Kapitalizmin hâkim olduğu günümüz dünyasında spor, (modern spor) piyasa ekonomisi içerinde önemli bir unsur olarak değerlendirilmektedir. Spor dilinin piyasa ekonomisinin diliyle konuşuluyor olması bunun en bariz göstergesidir. Bugün spor kulüpleri kâr amacı güden şirketler, sporcular işçi, taraftarlar müşteri, spor mekânları ise (stad, salon, vs.) işyeri olarak algılanmaktadır.

Sade bir oyun olmanın çok ötesinde bir yerde konuşlanan spor, basit bir yarış ve müsabaka olmaktan çıkıp ciddi bir piyasa ekonomisi tecrübesine dönüşmüştür. Şike ve benzeri durumlar işte tam da bu noktada ortaya çıkmaktadır. Gökçe Giresunlu’nun ifadesiyle, şike endüstrileşmiş sporun tabiî bir uzantısı olarak karşımıza çıkmaktadır.[1] Evet, doğrudur; piyasa ekonomisinin en önemli argümanlarından biri olan kâr ve kazanç, sporda şikenin ortaya çıkmasında en büyük amildir. Ancak şike, yarış ve müsabakanın olduğu hemen her yerde bir şekilde karşımıza çıkmaktadır, çıkabilir. İnsan unsuru!

Şike, Fransızca kökenli (chigué) bir kelimedir. Lûgatte “bir spor karşılaşmasının sonucunu değiştirmek için maddi veya manevî bir çıkar karşılığı varılan anlaşma” mânâsında olan şike, modern spor dünyasında dopingden sonra “spor ahlâkı” mevzuu içerisinde yer alan en önemli bahislerdendir.

Şike mevzuu en çok da futbol üzerinden gündeme gelmektedir. Çünkü “kara para” daha ziyade “kitlelerin afyonu” şeklinde tarif edilen futbol üzerinden manipüle edilmektedir. Bugün futbol 500 milyar doları aşkın bir pazar payına sahiptir. Spor mevcut pazar hacmiyle devasa bir endüstriye ulaşmıştır. Reklam gelirleri, sponsorluk anlaşmaları, yayın ihaleleri ve bahs-i müştereklerle bu devasa sektörün pazar hacmi her geçen gün daha da artmaktadır. Bazı futbol kulüplerinin bütçeleri birçok yoksul ülkenin kat kat üzerindedir. Diğer taraftan, müşterek bahis sektörünün bütçesinin 1 trilyon doların üzerinde olduğu ve bunun da dörtte birinin futbol maçları üzerine oynanan bahisler olduğu sözkonusu.

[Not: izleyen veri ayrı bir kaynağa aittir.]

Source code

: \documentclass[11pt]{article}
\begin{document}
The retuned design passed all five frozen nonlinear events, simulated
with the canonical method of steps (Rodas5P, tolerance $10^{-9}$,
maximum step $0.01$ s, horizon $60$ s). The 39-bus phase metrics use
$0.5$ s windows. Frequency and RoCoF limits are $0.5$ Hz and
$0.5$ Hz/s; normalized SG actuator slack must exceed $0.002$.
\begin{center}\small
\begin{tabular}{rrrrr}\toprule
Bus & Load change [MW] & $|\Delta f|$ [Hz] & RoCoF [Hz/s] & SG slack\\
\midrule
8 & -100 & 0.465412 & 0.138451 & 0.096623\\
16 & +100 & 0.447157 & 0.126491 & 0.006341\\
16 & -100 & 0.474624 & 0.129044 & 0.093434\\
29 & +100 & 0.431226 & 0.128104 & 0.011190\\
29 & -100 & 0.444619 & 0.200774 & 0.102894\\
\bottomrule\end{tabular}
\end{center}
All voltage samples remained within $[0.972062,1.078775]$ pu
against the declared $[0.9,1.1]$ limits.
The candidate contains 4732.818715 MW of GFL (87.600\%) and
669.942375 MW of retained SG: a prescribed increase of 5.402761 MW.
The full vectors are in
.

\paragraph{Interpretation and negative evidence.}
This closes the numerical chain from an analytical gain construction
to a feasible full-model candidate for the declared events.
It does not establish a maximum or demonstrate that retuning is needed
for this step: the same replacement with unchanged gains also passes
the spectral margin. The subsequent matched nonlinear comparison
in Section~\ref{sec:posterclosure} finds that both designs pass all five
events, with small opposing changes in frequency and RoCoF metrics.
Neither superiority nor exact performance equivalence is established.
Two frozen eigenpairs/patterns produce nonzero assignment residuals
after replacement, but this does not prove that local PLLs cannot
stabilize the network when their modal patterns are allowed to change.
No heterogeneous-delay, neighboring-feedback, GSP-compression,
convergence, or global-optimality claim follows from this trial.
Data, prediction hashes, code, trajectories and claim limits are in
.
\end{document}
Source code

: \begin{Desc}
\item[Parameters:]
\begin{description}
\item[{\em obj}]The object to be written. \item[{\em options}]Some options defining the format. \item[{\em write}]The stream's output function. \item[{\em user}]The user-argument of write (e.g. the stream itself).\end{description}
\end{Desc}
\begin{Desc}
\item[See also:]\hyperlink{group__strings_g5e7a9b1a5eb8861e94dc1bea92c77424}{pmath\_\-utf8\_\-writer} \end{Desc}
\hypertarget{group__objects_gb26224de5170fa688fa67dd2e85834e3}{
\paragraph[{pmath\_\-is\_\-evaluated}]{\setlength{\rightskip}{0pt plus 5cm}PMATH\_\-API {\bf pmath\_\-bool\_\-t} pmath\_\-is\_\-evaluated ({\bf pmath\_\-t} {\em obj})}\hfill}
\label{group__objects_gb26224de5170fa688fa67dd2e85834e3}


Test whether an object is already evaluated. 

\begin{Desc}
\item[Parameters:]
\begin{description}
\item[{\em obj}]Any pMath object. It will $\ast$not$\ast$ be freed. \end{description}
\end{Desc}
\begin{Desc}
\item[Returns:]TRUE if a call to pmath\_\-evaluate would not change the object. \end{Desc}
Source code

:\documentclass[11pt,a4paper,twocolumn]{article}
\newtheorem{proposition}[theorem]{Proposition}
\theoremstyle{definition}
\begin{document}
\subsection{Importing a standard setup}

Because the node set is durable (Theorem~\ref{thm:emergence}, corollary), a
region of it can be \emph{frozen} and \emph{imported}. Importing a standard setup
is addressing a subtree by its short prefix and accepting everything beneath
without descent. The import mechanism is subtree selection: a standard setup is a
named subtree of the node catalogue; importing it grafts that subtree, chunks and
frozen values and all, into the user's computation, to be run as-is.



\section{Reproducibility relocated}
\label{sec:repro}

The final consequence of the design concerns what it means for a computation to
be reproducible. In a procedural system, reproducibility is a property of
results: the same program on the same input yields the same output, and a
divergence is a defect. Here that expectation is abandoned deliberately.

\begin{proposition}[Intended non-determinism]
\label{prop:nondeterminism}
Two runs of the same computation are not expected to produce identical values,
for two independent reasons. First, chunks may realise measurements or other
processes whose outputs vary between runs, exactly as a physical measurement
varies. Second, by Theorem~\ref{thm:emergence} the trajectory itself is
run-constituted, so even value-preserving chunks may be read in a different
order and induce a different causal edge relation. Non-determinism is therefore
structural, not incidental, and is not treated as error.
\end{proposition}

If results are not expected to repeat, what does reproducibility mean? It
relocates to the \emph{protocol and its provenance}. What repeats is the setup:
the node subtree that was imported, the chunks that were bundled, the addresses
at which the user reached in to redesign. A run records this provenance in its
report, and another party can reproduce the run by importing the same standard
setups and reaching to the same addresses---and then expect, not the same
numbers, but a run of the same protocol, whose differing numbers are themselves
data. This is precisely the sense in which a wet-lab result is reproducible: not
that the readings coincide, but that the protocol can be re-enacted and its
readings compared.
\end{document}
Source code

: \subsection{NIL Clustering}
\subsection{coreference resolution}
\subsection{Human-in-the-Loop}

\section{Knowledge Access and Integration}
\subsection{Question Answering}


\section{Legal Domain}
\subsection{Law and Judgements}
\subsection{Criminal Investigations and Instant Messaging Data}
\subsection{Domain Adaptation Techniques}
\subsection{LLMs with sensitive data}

Modern sporda içselleştirilen müşterek bahisler, loto, toto, iddaa ve diğer şans oyunları şikenin temel yapı taşlarıdır, denebilir. Spor kulüplerinin yöneticileri, hakem ve sporcular ise şikenin temel elemanları olarak karşımıza çıkmaktadır.

2005 tarihli TBMM Türk Sporunda Şike ve Şiddet Araştırma Komisyonu’nun “ön hazırlık” raporuna göre Türkiye’de sporda tam beş çeşit şike yapılmaktadır. Bunlar; taraf şikesi, hatır şikesi, hakem şikesi (rüşvet), kazanma amacı gütmeden yapılan şike ve spor dışı unsurların katılması ile yapılan şike şeklinde ifade edilmiştir. Hemen belirtelim ki, TCK’da şike hakkında doğrudan bir kanun maddesi yoktur. Dolayısıyla TCK’ya göre şikenin suç olup olmadığı çok net değildir. Gerçi şikenin suç unsuru olarak değerlendirilmesine imkân veren kanun maddeleri mevcuttur. TCK’da şike ve benzeri durumlar daha ziyade “çıkar amaçlı suç örgütü kurmak” kapsamında değerlendirilmektedir. Meselâ;

Hâlihazırda kamuoyunu meşgul eden şike soruşturmasında yer alan şüpheliler 6222 sayılı Sporda Şiddet ve Düzensizliğin Önlenmesine Dair Kanunu’nun 11. maddesinde suç sayılan “şike ve teşvik primi” eylemi ile 5237 sayılı Türk Ceza Kanunu’nun 220. maddesinde yer alan “suç işlemek amacıyla örgüt kurma veya örgüte üye olma” eyleminden suçlanmaktadır.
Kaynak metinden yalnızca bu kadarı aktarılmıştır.